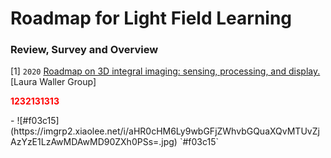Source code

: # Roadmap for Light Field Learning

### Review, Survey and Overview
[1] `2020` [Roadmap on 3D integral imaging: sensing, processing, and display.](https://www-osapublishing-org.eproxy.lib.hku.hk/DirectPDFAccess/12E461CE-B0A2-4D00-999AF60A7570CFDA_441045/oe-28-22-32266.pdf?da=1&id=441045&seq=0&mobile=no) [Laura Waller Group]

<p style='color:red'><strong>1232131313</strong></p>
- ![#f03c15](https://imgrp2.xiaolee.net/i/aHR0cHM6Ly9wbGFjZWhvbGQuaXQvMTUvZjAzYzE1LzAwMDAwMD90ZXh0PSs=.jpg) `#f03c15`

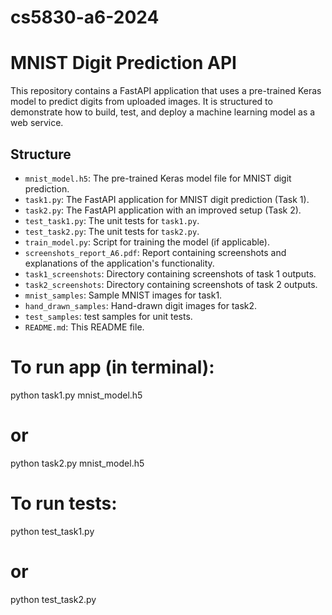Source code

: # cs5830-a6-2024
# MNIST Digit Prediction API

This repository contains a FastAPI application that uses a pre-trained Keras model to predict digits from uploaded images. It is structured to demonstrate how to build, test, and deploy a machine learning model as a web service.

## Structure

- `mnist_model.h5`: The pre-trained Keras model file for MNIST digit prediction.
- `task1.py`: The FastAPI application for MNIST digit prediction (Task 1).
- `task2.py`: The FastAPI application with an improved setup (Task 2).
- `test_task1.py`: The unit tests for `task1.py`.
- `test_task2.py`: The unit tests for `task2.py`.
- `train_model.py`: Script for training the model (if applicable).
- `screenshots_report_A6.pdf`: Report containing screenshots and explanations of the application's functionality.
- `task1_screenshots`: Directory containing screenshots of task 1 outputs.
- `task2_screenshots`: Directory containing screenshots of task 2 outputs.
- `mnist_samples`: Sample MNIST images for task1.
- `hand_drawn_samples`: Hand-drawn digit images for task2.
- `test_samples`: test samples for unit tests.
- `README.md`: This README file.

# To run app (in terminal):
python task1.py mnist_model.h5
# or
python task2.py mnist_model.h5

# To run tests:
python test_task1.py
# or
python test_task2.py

[Problem details]:
This task calls for each line of the material that contains "Directory".

[Answer to this problem]:
- `task1_screenshots`: Directory containing screenshots of task 1 outputs.
- `task2_screenshots`: Directory containing screenshots of task 2 outputs.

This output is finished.